Board of Fish adds 1 district-wide opener for drifters

A commercial drift gillnetting boat leaves the mouth of the Kasilof River at about 1 a.m. July 17, 2014 during an overnight fishing period in Kasilof, Alaska. (Clarion file photo)

Upper Cook Inlet’s drift gillnet fleet will get another 12 hours of fishing time in July, but no one is 100 percent happy about it.

For one, the drifters feel like it wasn’t enough. The Board of Fisheries approved an amended proposal at its Thursday meeting that states the commercial fishing managers may open up one fishing period between July 16 and July 31 in the Central District, where before they were restricted to only part of the district. Since they have been restricted to fishing in the corridors, which parallel the shore and keep the fishermen from being able to traverse the entire inlet, they say they haven’t been able to efficiently harvest sockeye salmon, leading to overescapement into the Kenai and Kasilof rivers.

“It’s token,” said Erik Huebsch, vice president of the United Cook Inlet Drift Association.

Many sportfishermen feel like the board is chipping away at the commercial fishing restrictions too much, reallocating Cook Inlet’s highly contested salmon populations to the commercial fishing fleet. Chief among the complaints is concern for the Matanuska-Susitna Valley’s coho salmon, which have been on the decline for at least the past decade. Sportfishermen in the valley say the drifters are blocking too many salmon from moving up into the northern streams, corking off the salmon populations and furthering the decline.

In the back of the room Thursday, sportfishermen shook their heads as the measure passed.
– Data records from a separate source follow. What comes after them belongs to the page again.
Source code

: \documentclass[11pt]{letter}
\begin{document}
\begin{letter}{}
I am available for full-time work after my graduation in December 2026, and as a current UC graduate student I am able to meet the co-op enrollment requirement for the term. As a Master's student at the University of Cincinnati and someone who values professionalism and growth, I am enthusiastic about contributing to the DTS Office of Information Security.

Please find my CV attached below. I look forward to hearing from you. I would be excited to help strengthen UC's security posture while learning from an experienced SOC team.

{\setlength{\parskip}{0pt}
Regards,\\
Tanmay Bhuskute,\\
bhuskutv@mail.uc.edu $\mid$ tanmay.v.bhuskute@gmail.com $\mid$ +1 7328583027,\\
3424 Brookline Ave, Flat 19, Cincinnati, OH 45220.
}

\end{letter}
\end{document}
Mike Crawford, chair of the Kenai/Soldotna Fish and Game Advisory Committee, said the board’s decisions so far this meeting have not been good for sportfishermen.

The blame game washed back and forth on Wednesday, with Mat-Su Valley fishermen and officials blaming the sockeye and coho stock declines on the drift fishermen and the drift fishermen blaming the stock declines on conditions in the valley. The discussion was notably civil compared to previous years, but the disagreements were sharp.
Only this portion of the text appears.